++++ MATERIAL SUPPLIED ++++

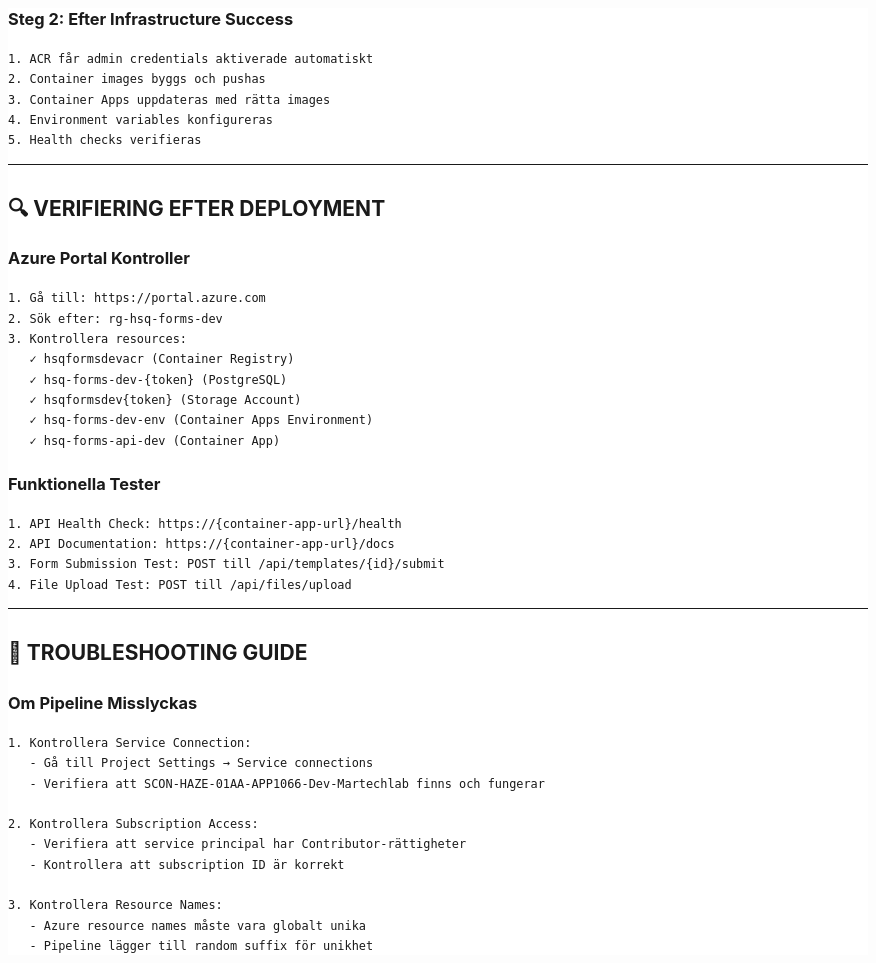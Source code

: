 ### Steg 2: Efter Infrastructure Success
```bash
1. ACR får admin credentials aktiverade automatiskt
2. Container images byggs och pushas
3. Container Apps uppdateras med rätta images
4. Environment variables konfigureras
5. Health checks verifieras
```

---

## 🔍 **VERIFIERING EFTER DEPLOYMENT**

### Azure Portal Kontroller
```
1. Gå till: https://portal.azure.com
2. Sök efter: rg-hsq-forms-dev
3. Kontrollera resources:
   ✓ hsqformsdevacr (Container Registry)
   ✓ hsq-forms-dev-{token} (PostgreSQL)
   ✓ hsqformsdev{token} (Storage Account)
   ✓ hsq-forms-dev-env (Container Apps Environment)
   ✓ hsq-forms-api-dev (Container App)
```

### Funktionella Tester
```
1. API Health Check: https://{container-app-url}/health
2. API Documentation: https://{container-app-url}/docs
3. Form Submission Test: POST till /api/templates/{id}/submit
4. File Upload Test: POST till /api/files/upload
```

---

## 🔧 **TROUBLESHOOTING GUIDE**

### Om Pipeline Misslyckas
```bash
1. Kontrollera Service Connection:
   - Gå till Project Settings → Service connections
   - Verifiera att SCON-HAZE-01AA-APP1066-Dev-Martechlab finns och fungerar

2. Kontrollera Subscription Access:
   - Verifiera att service principal har Contributor-rättigheter
   - Kontrollera att subscription ID är korrekt

3. Kontrollera Resource Names:
   - Azure resource names måste vara globalt unika
   - Pipeline lägger till random suffix för unikhet
```
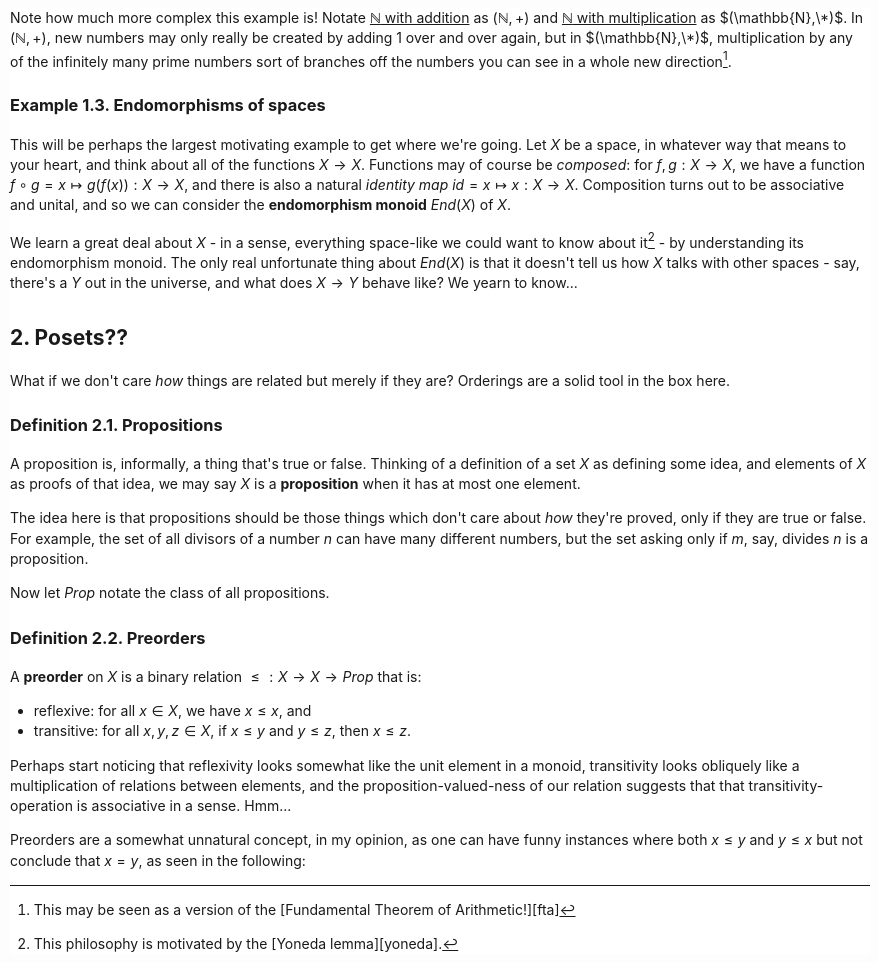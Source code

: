 Note how much more complex this example is!
Notate [$\mathbb{N}$ with addition](#example-11-natural-numbers) as $(\mathbb{N},+)$ and [$\mathbb{N}$ with multiplication](#example-12-natural-numbers-revisited) as $(\mathbb{N},\*)$.
In $(\mathbb{N},+)$, new numbers may only really be created by adding $1$ over and over again, but in $(\mathbb{N},\*)$, multiplication by any of the infinitely many prime numbers sort of branches off the numbers you can see in a whole new direction[^1].

### Example 1.3. Endomorphisms of spaces

This will be perhaps the largest motivating example to get where we're going.
Let $X$ be a space, in whatever way that means to your heart, and think about all of the functions $X \to X$.
Functions may of course be _composed_: for $f, g : X \to X$, we have a function $f \circ g = x \mapsto g(f(x)) : X \to X$, and there is also a natural _identity map_ $id = x \mapsto x : X \to X$.
Composition turns out to be associative and unital, and so we can consider the **endomorphism monoid** $End(X)$ of $X$.

We learn a great deal about $X$ - in a sense, everything space-like we could want to know about it[^2] - by understanding its endomorphism monoid.
The only real unfortunate thing about $End(X)$ is that it doesn't tell us how $X$ talks with other spaces - say, there's a $Y$ out in the universe, and what does $X \to Y$ behave like?
We yearn to know...

## 2. Posets??

What if we don't care _how_ things are related but merely if they are?
Orderings are a solid tool in the box here.

### Definition 2.1. Propositions

A proposition is, informally, a thing that's true or false.
Thinking of a definition of a set $X$ as defining some idea, and elements of $X$ as proofs of that idea, we may say $X$ is a **proposition** when it has at most one element.

The idea here is that propositions should be those things which don't care about _how_ they're proved, only if they are true or false.
For example, the set of all divisors of a number $n$ can have many different numbers, but the set asking only if $m$, say, divides $n$ is a proposition.

Now let $Prop$ notate the class of all propositions.

### Definition 2.2. Preorders

A **preorder** on $X$ is a binary relation $\leq : X \to X \to Prop$ that is:

- reflexive: for all $x \in X$, we have $x \leq x$, and
- transitive: for all $x, y, z \in X$, if $x \leq y$ and $y \leq z$, then $x \leq z$.

Perhaps start noticing that reflexivity looks somewhat like the unit element in a monoid, transitivity looks obliquely like a multiplication of relations between elements, and the proposition-valued-ness of our relation suggests that that transitivity-operation is associative in a sense.
Hmm...

Preorders are a somewhat unnatural concept, in my opinion, as one can have funny instances where both $x \leq y$ and $y \leq x$ but not conclude that $x = y$, as seen in the following:


[^1]: This may be seen as a version of the [Fundamental Theorem of Arithmetic!][fta]
[^2]: This philosophy is motivated by the [Yoneda lemma][yoneda].
[^3]: Eventually you may hope to think of $BM$ as really having a _connected groupoid_ of objects arising from invertible elements in $M$, but it's good enough to think of it as only having one object. This is also another reason why we care about posets rather than preorders; "invertible elements" in a preorder $P$, i.e. pairs $x \leq y, y \leq x$, should really be thought of as the same.
[fta]: https://en.wikipedia.org/wiki/Fundamental_theorem_of_arithmetic
[yoneda]: https://bartoszmilewski.com/2015/09/01/the-yoneda-lemma/
[cheng]: https://eugeniacheng.com/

++++

YOUR ASSIGNMENT: Drop the images; return the entries above exactly as they appear.

ANSWER TO THE PROBLEM:
Source code

: ### Steg 2: Efter Infrastructure Success
```bash
1. ACR får admin credentials aktiverade automatiskt
2. Container images byggs och pushas
3. Container Apps uppdateras med rätta images
4. Environment variables konfigureras
5. Health checks verifieras
```

---

## 🔍 **VERIFIERING EFTER DEPLOYMENT**

### Azure Portal Kontroller
```
1. Gå till: https://portal.azure.com
2. Sök efter: rg-hsq-forms-dev
3. Kontrollera resources:
   ✓ hsqformsdevacr (Container Registry)
   ✓ hsq-forms-dev-{token} (PostgreSQL)
   ✓ hsqformsdev{token} (Storage Account)
   ✓ hsq-forms-dev-env (Container Apps Environment)
   ✓ hsq-forms-api-dev (Container App)
```

### Funktionella Tester
```
1. API Health Check: https://{container-app-url}/health
2. API Documentation: https://{container-app-url}/docs
3. Form Submission Test: POST till /api/templates/{id}/submit
4. File Upload Test: POST till /api/files/upload
```

---

## 🔧 **TROUBLESHOOTING GUIDE**

### Om Pipeline Misslyckas
```bash
1. Kontrollera Service Connection:
   - Gå till Project Settings → Service connections
   - Verifiera att SCON-HAZE-01AA-APP1066-Dev-Martechlab finns och fungerar

2. Kontrollera Subscription Access:
   - Verifiera att service principal har Contributor-rättigheter
   - Kontrollera att subscription ID är korrekt

3. Kontrollera Resource Names:
   - Azure resource names måste vara globalt unika
   - Pipeline lägger till random suffix för unikhet
```
Source code

: Note how much more complex this example is!
Notate [$\mathbb{N}$ with addition](#example-11-natural-numbers) as $(\mathbb{N},+)$ and [$\mathbb{N}$ with multiplication](#example-12-natural-numbers-revisited) as $(\mathbb{N},\*)$.
In $(\mathbb{N},+)$, new numbers may only really be created by adding $1$ over and over again, but in $(\mathbb{N},\*)$, multiplication by any of the infinitely many prime numbers sort of branches off the numbers you can see in a whole new direction[^1].

### Example 1.3. Endomorphisms of spaces

This will be perhaps the largest motivating example to get where we're going.
Let $X$ be a space, in whatever way that means to your heart, and think about all of the functions $X \to X$.
Functions may of course be _composed_: for $f, g : X \to X$, we have a function $f \circ g = x \mapsto g(f(x)) : X \to X$, and there is also a natural _identity map_ $id = x \mapsto x : X \to X$.
Composition turns out to be associative and unital, and so we can consider the **endomorphism monoid** $End(X)$ of $X$.

We learn a great deal about $X$ - in a sense, everything space-like we could want to know about it[^2] - by understanding its endomorphism monoid.
The only real unfortunate thing about $End(X)$ is that it doesn't tell us how $X$ talks with other spaces - say, there's a $Y$ out in the universe, and what does $X \to Y$ behave like?
We yearn to know...

## 2. Posets??

What if we don't care _how_ things are related but merely if they are?
Orderings are a solid tool in the box here.

### Definition 2.1. Propositions

A proposition is, informally, a thing that's true or false.
Thinking of a definition of a set $X$ as defining some idea, and elements of $X$ as proofs of that idea, we may say $X$ is a **proposition** when it has at most one element.

The idea here is that propositions should be those things which don't care about _how_ they're proved, only if they are true or false.
For example, the set of all divisors of a number $n$ can have many different numbers, but the set asking only if $m$, say, divides $n$ is a proposition.

Now let $Prop$ notate the class of all propositions.

### Definition 2.2. Preorders

A **preorder** on $X$ is a binary relation $\leq : X \to X \to Prop$ that is:

- reflexive: for all $x \in X$, we have $x \leq x$, and
- transitive: for all $x, y, z \in X$, if $x \leq y$ and $y \leq z$, then $x \leq z$.

Perhaps start noticing that reflexivity looks somewhat like the unit element in a monoid, transitivity looks obliquely like a multiplication of relations between elements, and the proposition-valued-ness of our relation suggests that that transitivity-operation is associative in a sense.
Hmm...

Preorders are a somewhat unnatural concept, in my opinion, as one can have funny instances where both $x \leq y$ and $y \leq x$ but not conclude that $x = y$, as seen in the following:


[^1]: This may be seen as a version of the [Fundamental Theorem of Arithmetic!][fta]
[^2]: This philosophy is motivated by the [Yoneda lemma][yoneda].
[^3]: Eventually you may hope to think of $BM$ as really having a _connected groupoid_ of objects arising from invertible elements in $M$, but it's good enough to think of it as only having one object. This is also another reason why we care about posets rather than preorders; "invertible elements" in a preorder $P$, i.e. pairs $x \leq y, y \leq x$, should really be thought of as the same.
[fta]: https://en.wikipedia.org/wiki/Fundamental_theorem_of_arithmetic
[yoneda]: https://bartoszmilewski.com/2015/09/01/the-yoneda-lemma/
[cheng]: https://eugeniacheng.com/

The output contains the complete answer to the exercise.